Abstract:
The ubiquitination function in diabetic nephropathy (DN) has attracted much attention, but there is a lack of information on its ubiquitylome profile. To examine the differences in protein content and ubiquitination in the kidney between db/db mice and db/m mice, we deployed liquid chromatography-mass spectrometry (LC-MS/MS) to conduct analysis. We determined 145 sites in 86 upregulated modified proteins and 66 sites in 49 downregulated modified proteins at the ubiquitinated level. Moreover, 347 sites among the 319 modified proteins were present only in the db/db mouse kidneys, while 213 sites among the 199 modified proteins were present only in the db/m mouse kidneys.

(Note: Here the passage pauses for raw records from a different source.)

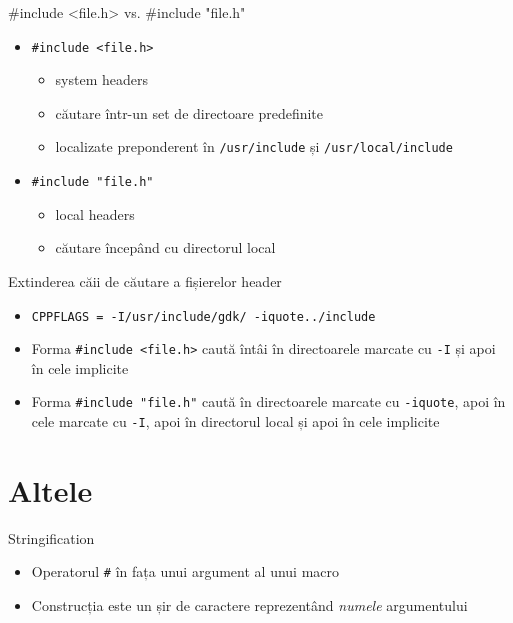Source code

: \documentclass{beamer}
\begin{document}
\begin{frame}{\#include \textless{}file.h\textgreater{} vs. \#include "file.h"}
	\begin{itemize}
		\pause \item \texttt{\#include \textless{}file.h\textgreater{}}
			\begin{itemize}
				\item system headers
				\item căutare într-un set de directoare predefinite
				\item localizate preponderent în \texttt{/usr/include} și
\texttt{/usr/local/include}
			\end{itemize}
		\pause \item \texttt{\#include "file.h"}
			\begin{itemize}
				\item local headers
				\item căutare începând cu directorul local
			\end{itemize}
	\end{itemize}
\end{frame}

\begin{frame}{Extinderea căii de căutare a fișierelor header}
	\begin{itemize}
		\item \texttt{CPPFLAGS = -I/usr/include/gdk/ -iquote../include}
		\item Forma \texttt{\#include \textless{}file.h\textgreater{}} caută
întâi în directoarele marcate cu \texttt{-I} și apoi în cele implicite
		\item Forma \texttt{\#include "file.h"} caută în directoarele marcate
cu \texttt{-iquote}, apoi în cele marcate cu \texttt{-I}, apoi în directorul
local și apoi în cele implicite
	\end{itemize}
\end{frame}

\section{Altele}

\frame{\tableofcontents[currentsection]}

\begin{frame}{Stringification}
	\begin{itemize}
		\pause \item Operatorul \texttt{\#} în fața unui argument al unui macro
		\pause \item Construcția este un șir de caractere reprezentând \textit{numele} argumentului
	\end{itemize}

	\pause 
\end{frame}
\end{document}
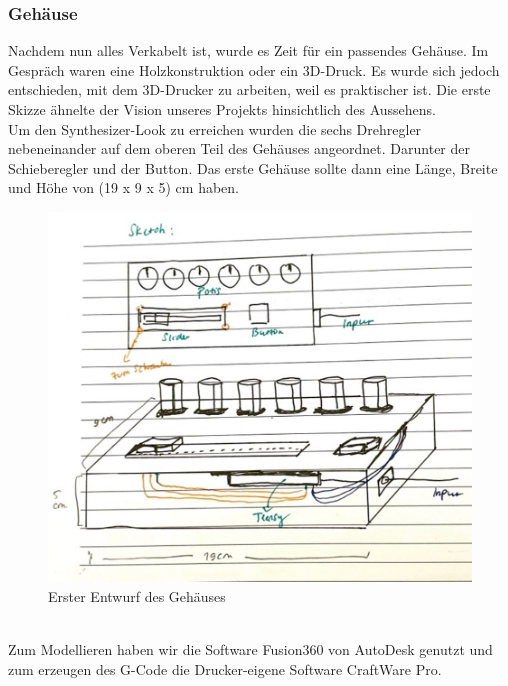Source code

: \documentclass[12pt]{scrartcl}%
\theoremstyle{nonumberplain}
\begin{document}
\newpage

\subsubsection{Gehäuse}

\noindent Nachdem nun alles Verkabelt ist, wurde es Zeit für ein passendes Gehäuse. Im Gespräch waren eine Holzkonstruktion oder ein 3D-Druck. Es wurde sich jedoch entschieden, mit dem 3D-Drucker zu arbeiten, weil es praktischer ist. Die erste Skizze ähnelte der Vision unseres Projekts hinsichtlich des Aussehens.\\
Um den Synthesizer-Look zu erreichen wurden die sechs Drehregler  nebeneinander auf dem oberen Teil des Gehäuses angeordnet. Darunter der Schieberegler und der Button. Das erste Gehäuse sollte dann eine Länge, Breite und Höhe von (19 x 9 x 5) cm haben.\\
\begin{figure}[h]
\centering
  \includegraphics[scale=0.3]{hw_1}
  \caption{Erster Entwurf des Gehäuses}
\end{figure}\\
Zum Modellieren haben wir die Software Fusion360 von AutoDesk genutzt und zum erzeugen des G-Code die Drucker-eigene Software CraftWare Pro.\\
\end{document}
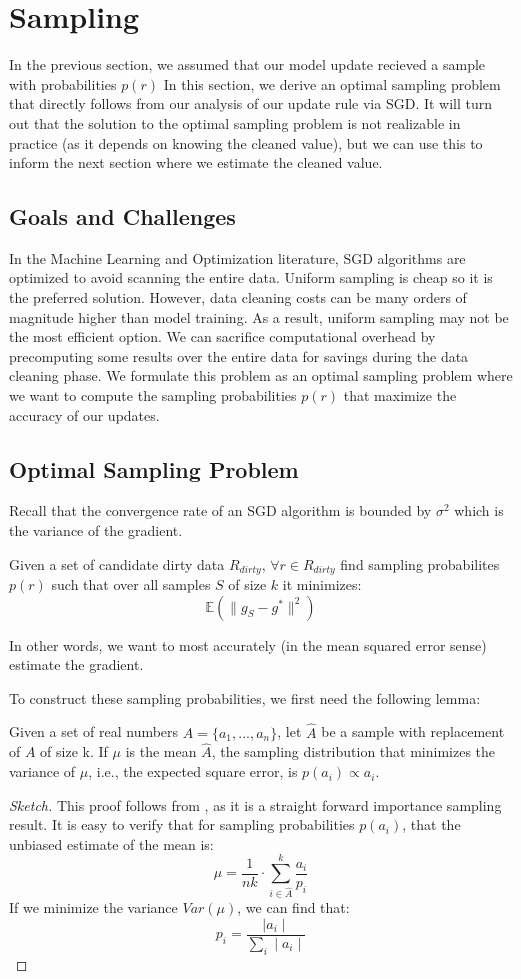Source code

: \section{Sampling}\label{dist-samp}
In the previous section, we assumed that our model update recieved a sample with probabilities $p(r)$
In this section, we derive an optimal sampling problem that directly follows from our analysis of our update rule via SGD.
It will turn out that the solution to the optimal sampling problem is not realizable in practice (as it depends on knowing the cleaned value), but we can use this to inform the next section where we estimate the cleaned value.

\subsection{Goals and Challenges}
In the Machine Learning and Optimization literature, SGD algorithms are optimized to avoid scanning the entire data.
Uniform sampling is cheap so it is the preferred solution.
However, data cleaning costs can be many orders of magnitude higher than model training.
As a result, uniform sampling may not be the most efficient option.
We can sacrifice computational overhead by precomputing some results over the entire data for savings during the data cleaning phase.
We formulate this problem as an optimal sampling problem where we want to compute the sampling probabilities $p(r)$ that maximize the accuracy of our updates.

\subsection{Optimal Sampling Problem}
Recall that the convergence rate of an SGD algorithm is bounded by $\sigma^2$ which is the variance of the gradient.
\begin{definition}
Given a set of candidate dirty data $R_{dirty}$, $\forall r \in R_{dirty}$ find sampling probabilites $p(r)$ such that over all samples $S$ of size $k$ it minimizes:
\[
\mathbb{E}(\|g_S - g^*\|^2)
\]
\end{definition}
In other words, we want to most accurately (in the mean squared error sense) estimate the gradient.

To construct these sampling probabilities, we first need the following lemma:
\begin{lemma}\label{impsample}
Given a set of real numbers $A = \{a_1,...,a_n\}$, let $\hat{A}$ be 
a sample with replacement of $A$ of size k.
If $\mu$ is the mean $\hat{A}$, the sampling distribution that minimizes
 the variance of $\mu$, i.e., the expected square error, is $p(a_i) \propto a_i$.
\end{lemma}
\begin{proof}[Sketch]
This proof follows from \cite{mcbook}, as it is a straight forward importance sampling result.
It is easy to verify that for sampling probabilities $p(a_i)$, that the unbiased
estimate of the mean is:
\[
\mu = \frac{1}{nk}\cdot\sum_{i\in\hat{A}}^k \frac{a_i}{p_i}
\]
If we minimize the variance $Var(\mu)$, we can find that:
\[
p_i = \frac{\mid a_i \mid }{\sum_i \mid a_i \mid}
\]
\end{proof}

The subcellular localization study indicated that the cytoplasm had the highest proportion of ubiquitinated proteins (31.87%), followed by the nucleus (30.24%) and the plasma membrane (20.33%). The enrichment analysis revealed that the ubiquitinated proteins are mostly linked to tight junctions, oxidative phosphorylation, and thermogenesis. Podocin, as a typical protein of slit diaphragm, whose loss is a crucial cause of proteinuria in DN. Consistent with the results of ubiquitination omics, the K261R mutant of podocin induced the weakest ubiquitination compared with the K301R and K370R mutants. As an E3 ligase, c-Cbl binds to podocin, and the regulation of c-Cbl can impact the ubiquitination of podocin. In conclusion, in DN, podocin ubiquitination contributes to podocyte injury, and K261R is the most significant site. c-Cbl participates in podocin ubiquitination and may be a direct target for preserving the integrity of the slit diaphragm structure, hence reducing proteinuria in DN.
摘要:
泛素化在糖尿病肾病(DN)中的作用备受关注,但是缺乏关于其泛素组的信息。为了检查db/db小鼠和db/m小鼠之间肾脏中蛋白质含量和泛素化的差异,我们使用液相色谱-质谱(LC-MS/MS)进行分析。我们在泛素化水平上确定了86个上调的修饰蛋白中的145个位点和49个下调的修饰蛋白中的66个位点。此外,319个修饰蛋白中的347个位点仅存在于db/db小鼠肾脏中,而199个修饰蛋白中的213个位点仅存在于db/m小鼠肾脏中。亚细胞定位研究表明,细胞质中泛素化蛋白的比例最高(31.87%),其次是细胞核(30.24%)和质膜(20.33%)。富集分析显示,泛素化的蛋白质主要与紧密连接相关,氧化磷酸化,和产热。Podocin,作为狭缝隔膜的典型蛋白质,其丢失是DN中蛋白尿的关键原因。与泛素化组学的结果一致,与K301R和K370R突变体相比,Podocin的K261R突变体诱导的泛素化作用最弱。作为E3连接酶,c-Cbl与足孔素结合,c-Cbl的调节可以影响podocin的泛素化。总之,在DN中,podocin泛素化有助于足细胞损伤,和K261R是最重要的网站。c-Cbl参与podocin泛素化,可能是保持狭缝隔膜结构完整性的直接靶标,从而减少DN的蛋白尿。